_The problem_
Go through the entries below and return every line that contains "pour".

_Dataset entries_
----
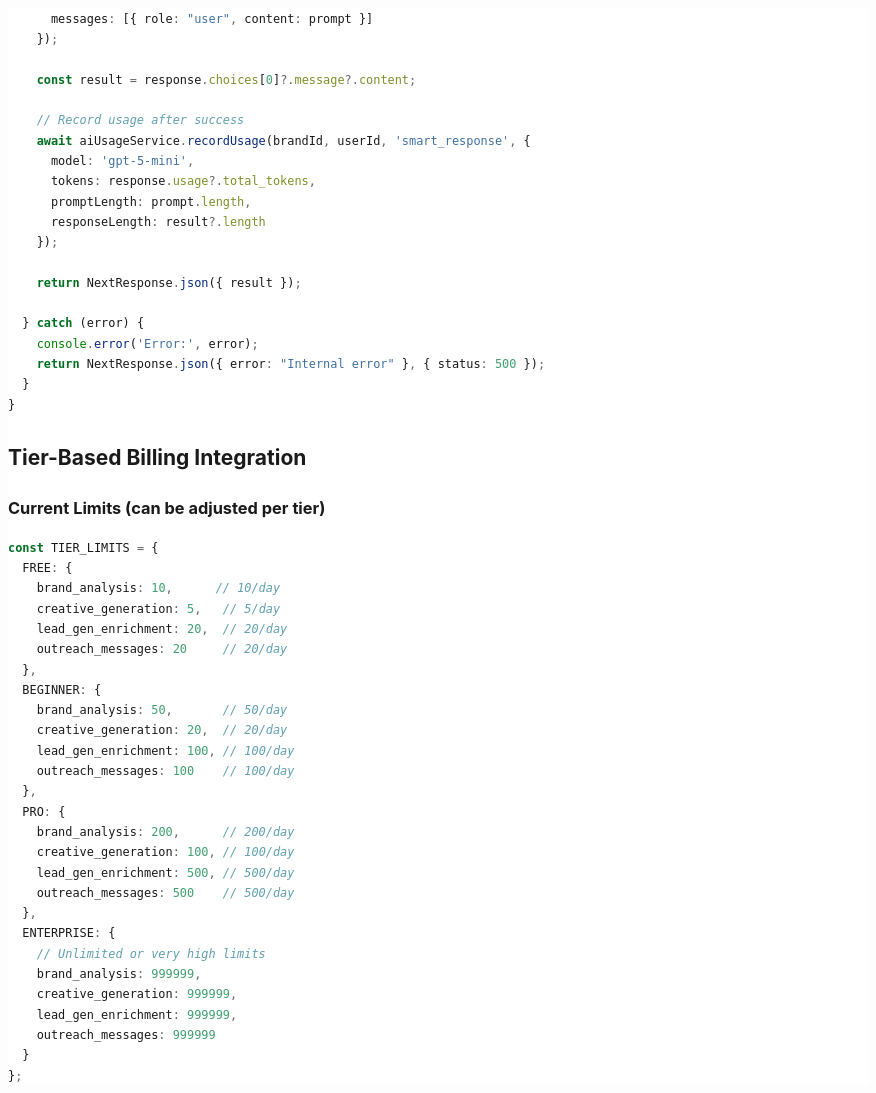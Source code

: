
 ```typescript
      messages: [{ role: "user", content: prompt }]
    });

    const result = response.choices[0]?.message?.content;

    // Record usage after success
    await aiUsageService.recordUsage(brandId, userId, 'smart_response', {
      model: 'gpt-5-mini',
      tokens: response.usage?.total_tokens,
      promptLength: prompt.length,
      responseLength: result?.length
    });

    return NextResponse.json({ result });

  } catch (error) {
    console.error('Error:', error);
    return NextResponse.json({ error: "Internal error" }, { status: 500 });
  }
}
```

## Tier-Based Billing Integration

### Current Limits (can be adjusted per tier)
```typescript
const TIER_LIMITS = {
  FREE: {
    brand_analysis: 10,      // 10/day
    creative_generation: 5,   // 5/day
    lead_gen_enrichment: 20,  // 20/day
    outreach_messages: 20     // 20/day
  },
  BEGINNER: {
    brand_analysis: 50,       // 50/day
    creative_generation: 20,  // 20/day
    lead_gen_enrichment: 100, // 100/day
    outreach_messages: 100    // 100/day
  },
  PRO: {
    brand_analysis: 200,      // 200/day
    creative_generation: 100, // 100/day
    lead_gen_enrichment: 500, // 500/day
    outreach_messages: 500    // 500/day
  },
  ENTERPRISE: {
    // Unlimited or very high limits
    brand_analysis: 999999,
    creative_generation: 999999,
    lead_gen_enrichment: 999999,
    outreach_messages: 999999
  }
};
```
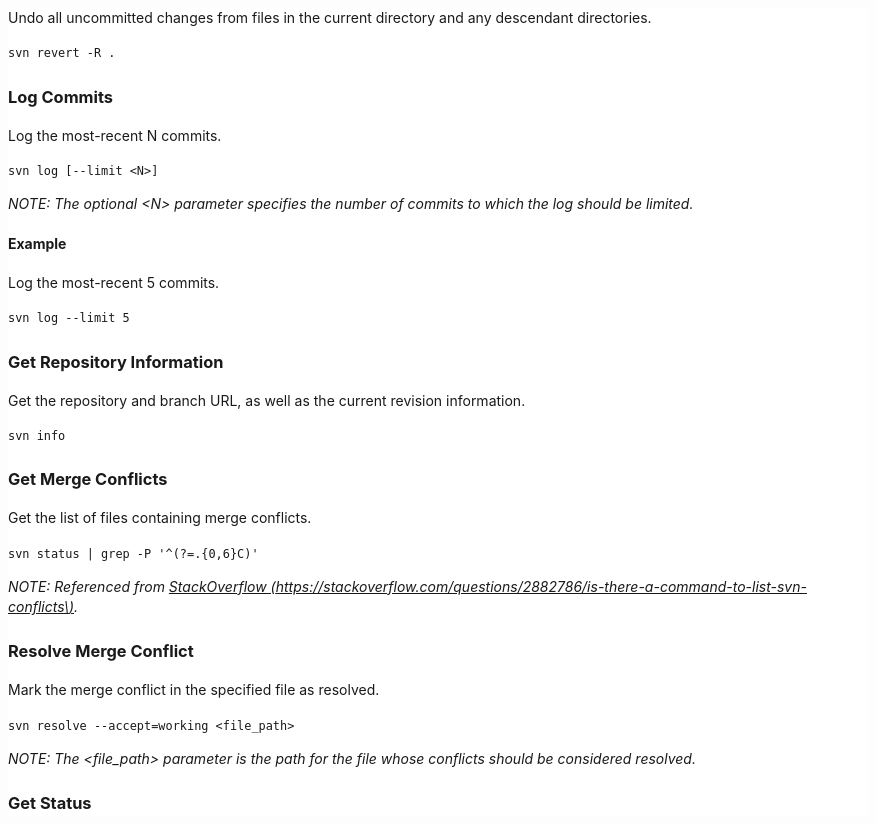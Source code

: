 
Undo all uncommitted changes from files in the current directory and any descendant directories.

```shell
svn revert -R .
```

### Log Commits

Log the most-recent N commits.

```shell
svn log [--limit <N>]
```

_NOTE: The optional \<N\> parameter specifies the number of commits to which the log should be limited._


#### Example


Log the most-recent 5 commits.

```shell
svn log --limit 5
```

### Get Repository Information

Get the repository and branch URL, as well as the current revision information.

```shell
svn info
```

### Get Merge Conflicts

Get the list of files containing merge conflicts.

```shell
svn status | grep -P '^(?=.{0,6}C)'
```

_NOTE: Referenced from [StackOverflow \(https://stackoverflow.com/questions/2882786/is-there-a-command-to-list-svn-conflicts\)](https://stackoverflow.com/questions/2882786/is-there-a-command-to-list-svn-conflicts)._

### Resolve Merge Conflict

Mark the merge conflict in the specified file as resolved.

```shell
svn resolve --accept=working <file_path>
```

_NOTE: The \<file_path\> parameter is the path for the file whose conflicts should be considered resolved._

### Get Status
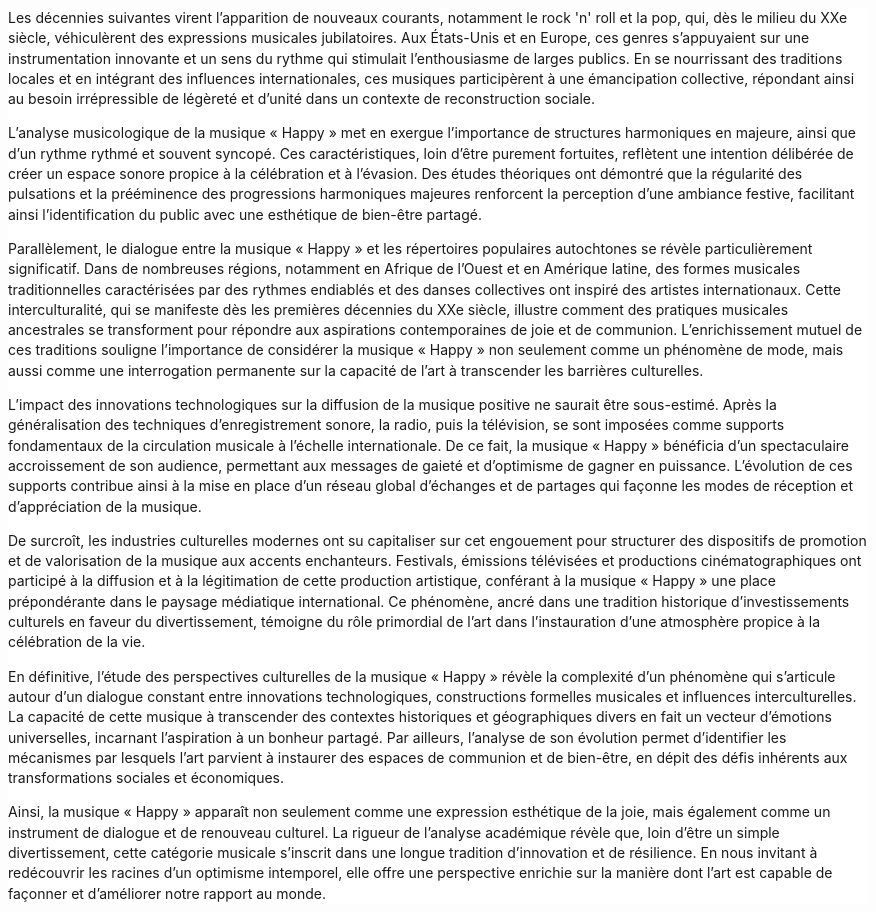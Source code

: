 Les décennies suivantes virent l’apparition de nouveaux courants, notamment le rock 'n' roll et la
pop, qui, dès le milieu du XXe siècle, véhiculèrent des expressions musicales jubilatoires. Aux
États-Unis et en Europe, ces genres s’appuyaient sur une instrumentation innovante et un sens du
rythme qui stimulait l’enthousiasme de larges publics. En se nourrissant des traditions locales et
en intégrant des influences internationales, ces musiques participèrent à une émancipation
collective, répondant ainsi au besoin irrépressible de légèreté et d’unité dans un contexte de
reconstruction sociale.

L’analyse musicologique de la musique « Happy » met en exergue l’importance de structures
harmoniques en majeure, ainsi que d’un rythme rythmé et souvent syncopé. Ces caractéristiques, loin
d’être purement fortuites, reflètent une intention délibérée de créer un espace sonore propice à la
célébration et à l’évasion. Des études théoriques ont démontré que la régularité des pulsations et
la prééminence des progressions harmoniques majeures renforcent la perception d’une ambiance
festive, facilitant ainsi l’identification du public avec une esthétique de bien-être partagé.

Parallèlement, le dialogue entre la musique « Happy » et les répertoires populaires autochtones se
révèle particulièrement significatif. Dans de nombreuses régions, notamment en Afrique de l’Ouest et
en Amérique latine, des formes musicales traditionnelles caractérisées par des rythmes endiablés et
des danses collectives ont inspiré des artistes internationaux. Cette interculturalité, qui se
manifeste dès les premières décennies du XXe siècle, illustre comment des pratiques musicales
ancestrales se transforment pour répondre aux aspirations contemporaines de joie et de communion.
L’enrichissement mutuel de ces traditions souligne l’importance de considérer la musique « Happy »
non seulement comme un phénomène de mode, mais aussi comme une interrogation permanente sur la
capacité de l’art à transcender les barrières culturelles.

L’impact des innovations technologiques sur la diffusion de la musique positive ne saurait être
sous-estimé. Après la généralisation des techniques d’enregistrement sonore, la radio, puis la
télévision, se sont imposées comme supports fondamentaux de la circulation musicale à l’échelle
internationale. De ce fait, la musique « Happy » bénéficia d’un spectaculaire accroissement de son
audience, permettant aux messages de gaieté et d’optimisme de gagner en puissance. L’évolution de
ces supports contribue ainsi à la mise en place d’un réseau global d’échanges et de partages qui
façonne les modes de réception et d’appréciation de la musique.

De surcroît, les industries culturelles modernes ont su capitaliser sur cet engouement pour
structurer des dispositifs de promotion et de valorisation de la musique aux accents enchanteurs.
Festivals, émissions télévisées et productions cinématographiques ont participé à la diffusion et à
la légitimation de cette production artistique, conférant à la musique « Happy » une place
prépondérante dans le paysage médiatique international. Ce phénomène, ancré dans une tradition
historique d’investissements culturels en faveur du divertissement, témoigne du rôle primordial de
l’art dans l’instauration d’une atmosphère propice à la célébration de la vie.

En définitive, l’étude des perspectives culturelles de la musique « Happy » révèle la complexité
d’un phénomène qui s’articule autour d’un dialogue constant entre innovations technologiques,
constructions formelles musicales et influences interculturelles. La capacité de cette musique à
transcender des contextes historiques et géographiques divers en fait un vecteur d’émotions
universelles, incarnant l’aspiration à un bonheur partagé. Par ailleurs, l’analyse de son évolution
permet d’identifier les mécanismes par lesquels l’art parvient à instaurer des espaces de communion
et de bien-être, en dépit des défis inhérents aux transformations sociales et économiques.

Ainsi, la musique « Happy » apparaît non seulement comme une expression esthétique de la joie, mais
également comme un instrument de dialogue et de renouveau culturel. La rigueur de l’analyse
académique révèle que, loin d’être un simple divertissement, cette catégorie musicale s’inscrit dans
une longue tradition d’innovation et de résilience. En nous invitant à redécouvrir les racines d’un
optimisme intemporel, elle offre une perspective enrichie sur la manière dont l’art est capable de
façonner et d’améliorer notre rapport au monde.
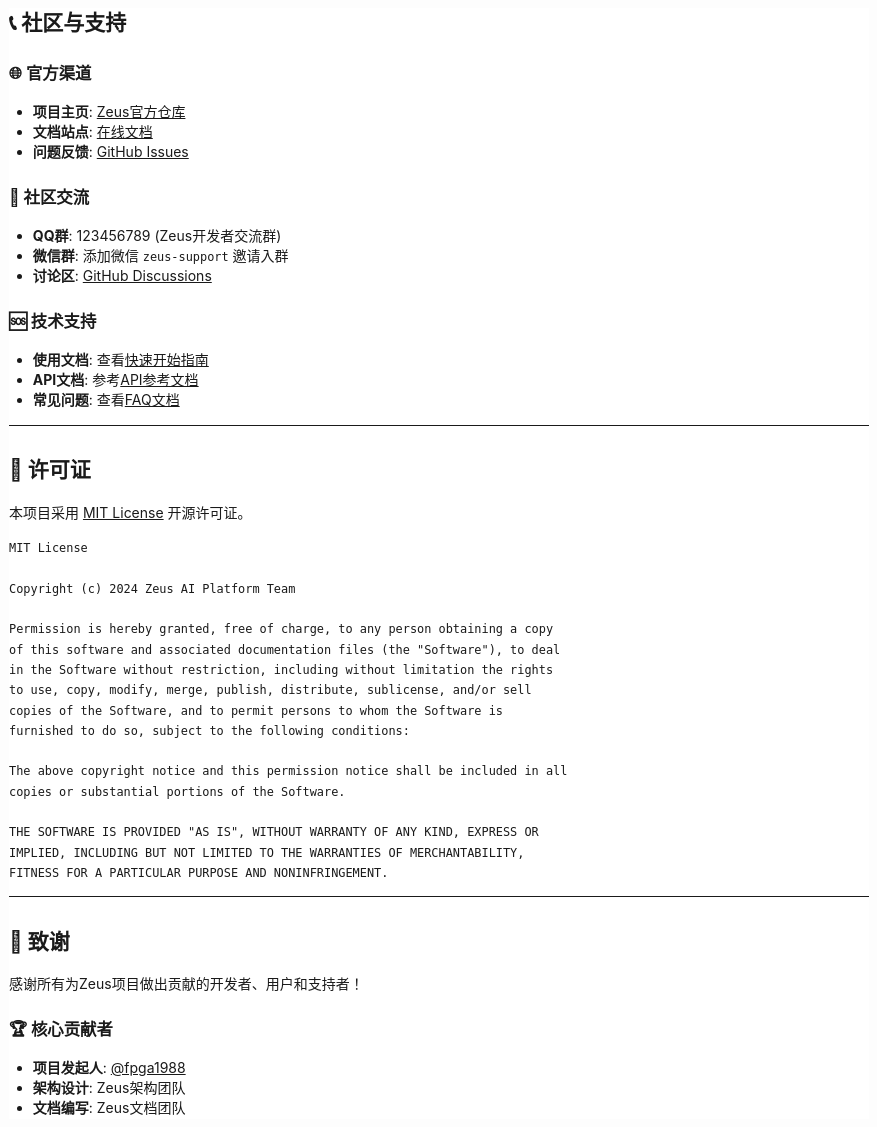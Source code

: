 
## 📞 社区与支持

### 🌐 官方渠道
- **项目主页**: [Zeus官方仓库](https://gitee.com/fpga1988/zeus)
- **文档站点**: [在线文档](docs/README.md)
- **问题反馈**: [GitHub Issues](https://github.com/fpga1988/zeus/issues)

### 💬 社区交流
- **QQ群**: 123456789 (Zeus开发者交流群)
- **微信群**: 添加微信 `zeus-support` 邀请入群
- **讨论区**: [GitHub Discussions](https://github.com/fpga1988/zeus/discussions)

### 🆘 技术支持
- **使用文档**: 查看[快速开始指南](docs/guides/QUICK_START_GUIDE.md)
- **API文档**: 参考[API参考文档](docs/api/README.md)
- **常见问题**: 查看[FAQ文档](docs/FAQ.md)

---

## 📜 许可证

本项目采用 [MIT License](LICENSE) 开源许可证。

```
MIT License

Copyright (c) 2024 Zeus AI Platform Team

Permission is hereby granted, free of charge, to any person obtaining a copy
of this software and associated documentation files (the "Software"), to deal
in the Software without restriction, including without limitation the rights
to use, copy, modify, merge, publish, distribute, sublicense, and/or sell
copies of the Software, and to permit persons to whom the Software is
furnished to do so, subject to the following conditions:

The above copyright notice and this permission notice shall be included in all
copies or substantial portions of the Software.

THE SOFTWARE IS PROVIDED "AS IS", WITHOUT WARRANTY OF ANY KIND, EXPRESS OR
IMPLIED, INCLUDING BUT NOT LIMITED TO THE WARRANTIES OF MERCHANTABILITY,
FITNESS FOR A PARTICULAR PURPOSE AND NONINFRINGEMENT.
```

---

## 🎉 致谢

感谢所有为Zeus项目做出贡献的开发者、用户和支持者！

### 🏆 核心贡献者
- **项目发起人**: [@fpga1988](https://github.com/fpga1988)
- **架构设计**: Zeus架构团队
- **文档编写**: Zeus文档团队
----
_Result of the task_
ancestrales se transforment pour répondre aux aspirations contemporaines de joie et de communion.
De surcroît, les industries culturelles modernes ont su capitaliser sur cet engouement pour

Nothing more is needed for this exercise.